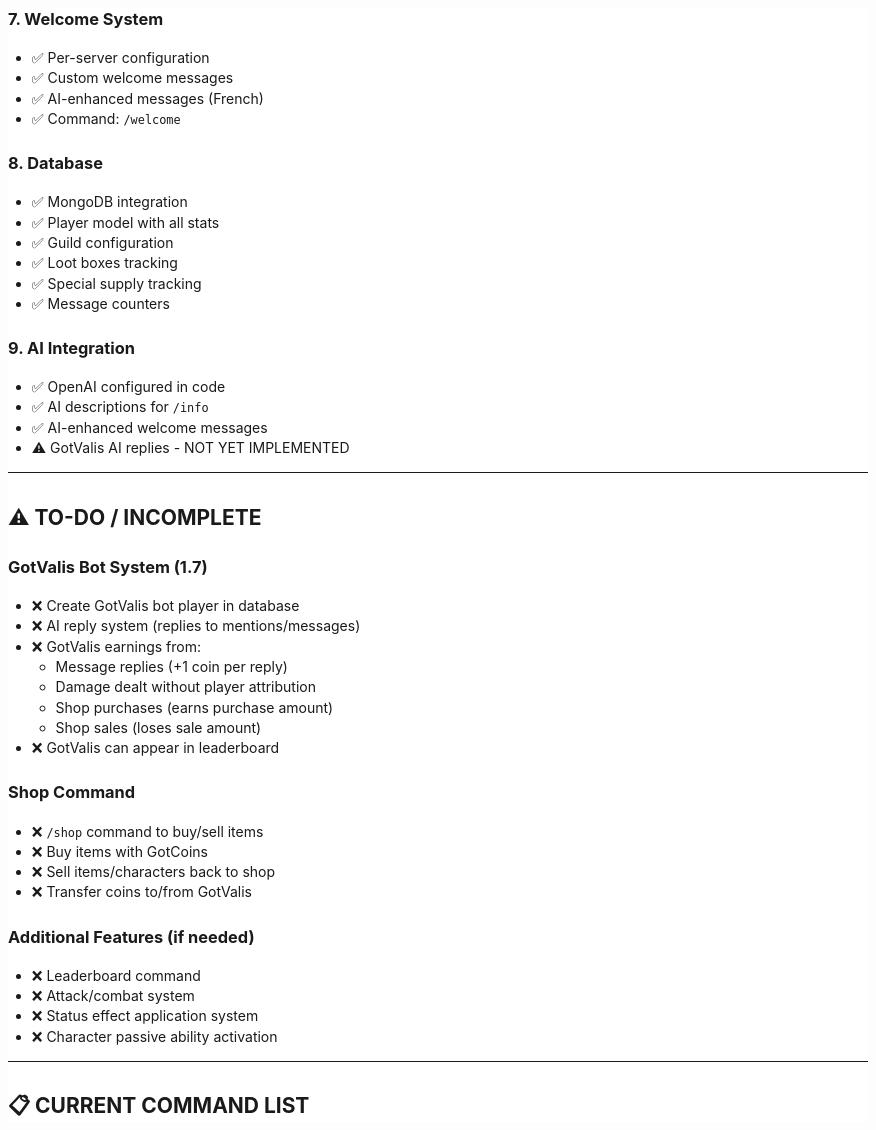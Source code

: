 ### 7. Welcome System
- ✅ Per-server configuration
- ✅ Custom welcome messages
- ✅ AI-enhanced messages (French)
- ✅ Command: `/welcome`

### 8. Database
- ✅ MongoDB integration
- ✅ Player model with all stats
- ✅ Guild configuration
- ✅ Loot boxes tracking
- ✅ Special supply tracking
- ✅ Message counters

### 9. AI Integration
- ✅ OpenAI configured in code
- ✅ AI descriptions for `/info`
- ✅ AI-enhanced welcome messages
- ⚠️ GotValis AI replies - NOT YET IMPLEMENTED

---

## ⚠️ TO-DO / INCOMPLETE

### GotValis Bot System (1.7)
- ❌ Create GotValis bot player in database
- ❌ AI reply system (replies to mentions/messages)
- ❌ GotValis earnings from:
  - Message replies (+1 coin per reply)
  - Damage dealt without player attribution
  - Shop purchases (earns purchase amount)
  - Shop sales (loses sale amount)
- ❌ GotValis can appear in leaderboard

### Shop Command
- ❌ `/shop` command to buy/sell items
- ❌ Buy items with GotCoins
- ❌ Sell items/characters back to shop
- ❌ Transfer coins to/from GotValis

### Additional Features (if needed)
- ❌ Leaderboard command
- ❌ Attack/combat system
- ❌ Status effect application system
- ❌ Character passive ability activation

---

## 📋 CURRENT COMMAND LIST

※

WORK ITEM:
Print the entire listing precisely as written, omitting the images it holds.

WRITTEN ANSWER:
Source code

: ### 7. Welcome System
- ✅ Per-server configuration
- ✅ Custom welcome messages
- ✅ AI-enhanced messages (French)
- ✅ Command: `/welcome`

### 8. Database
- ✅ MongoDB integration
- ✅ Player model with all stats
- ✅ Guild configuration
- ✅ Loot boxes tracking
- ✅ Special supply tracking
- ✅ Message counters

### 9. AI Integration
- ✅ OpenAI configured in code
- ✅ AI descriptions for `/info`
- ✅ AI-enhanced welcome messages
- ⚠️ GotValis AI replies - NOT YET IMPLEMENTED

---

## ⚠️ TO-DO / INCOMPLETE

### GotValis Bot System (1.7)
- ❌ Create GotValis bot player in database
- ❌ AI reply system (replies to mentions/messages)
- ❌ GotValis earnings from:
  - Message replies (+1 coin per reply)
  - Damage dealt without player attribution
  - Shop purchases (earns purchase amount)
  - Shop sales (loses sale amount)
- ❌ GotValis can appear in leaderboard

### Shop Command
- ❌ `/shop` command to buy/sell items
- ❌ Buy items with GotCoins
- ❌ Sell items/characters back to shop
- ❌ Transfer coins to/from GotValis

### Additional Features (if needed)
- ❌ Leaderboard command
- ❌ Attack/combat system
- ❌ Status effect application system
- ❌ Character passive ability activation

---

## 📋 CURRENT COMMAND LIST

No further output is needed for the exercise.